- Maximum extent of the Republic of Haiti from 1822 to 1843
- Capital: Port-au-Prince
- Common languages: French Spanish Haitian Creole
- Government: Unitary presidential republic under an autocratic dictatorship (1820 – December 1843, March 1844–1849);
- • 1820–1843 (first): Jean-Pierre Boyer
- • 1847–1849 (last): Faustin Soulouque
- • Reunification of North and South Haiti: 18 October 1820
- • Haitian occupation of Santo Domingo: 9 February 1822
- • Independence of the Dominican Republic: 27 February 1844
- • Proclamation of President Faustin Soulouque as Emperor Faustin I: 26 August 1849
- Currency: Gourde (HTG)
| Preceded by | Succeeded by |
| / Republic of Spanish Haiti; / Kingdom of Haiti; / Republic of Haiti (1806–1820) | First Dominican Republic / ; Second Empire of Haiti / |
- Today part of: Haiti; Dominican Republic;

= Republic of Haiti (1820–1849) =

Period of Haitian statehood

The Republic of Haiti (République d'Haïti, Repiblik Ayiti, República de Haití) from 1820 to 1849 was effectively a continuation of the first Republic of Haiti that had been in control of the south of what is now Haiti since 1806. This period of Haitian history commenced with the fall of the Kingdom of Haiti in the north and the reunification of Haiti in 1820 under Jean-Pierre Boyer.
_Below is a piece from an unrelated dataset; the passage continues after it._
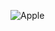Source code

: 
![Apple](https://images.unsplash.com/photo-1478774519940-123bd0ab1e0b?ixlib=rb-0.3.5&q=80&fm=jpg&crop=entropy&cs=tinysrgb&dl=hon8h9dvtbm-benjamin-voros.jpg&s=fb109c044310db9e66c20208d853fe85)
This period also encompassed Haitian occupation of Spanish Santo Domingo from 1822 to 1844, creating a unified political entity governing the entire island of Hispaniola. Although termed a republic, this period was dominated by Boyer's authoritarian rule as president-for-life until 1843. The first Republic of Haiti ended in 1849 when President Faustin Soulouque declared himself emperor, thus beginning the Second Empire of Haiti.

==Background==
After the assassination of the Emperor Dessalines in 1806, the First Empire of Haiti collapsed and was divided between two former generals of Dessalines.

Initially, Henri Christophe was elected president with limited powers. After Christophe attempted to exert greater power, he ran up against the newly-established Senate under Alexandre Pétion, who defended the capital of Port-au-Prince. Christophe consolidated power in Cap-Haitien, in the north, and established the State of Haiti before declaring himself president-for-life in 1807. In the south, the Senate elected Pétion as President of the first Republic of Haiti. The two Haitis entered a stalemate between the State of Haiti in the north and the Republic of Haiti in the south. In 1811, Christophe declared himself King of Haiti, and the State of Haiti became the Kingdom of Haiti.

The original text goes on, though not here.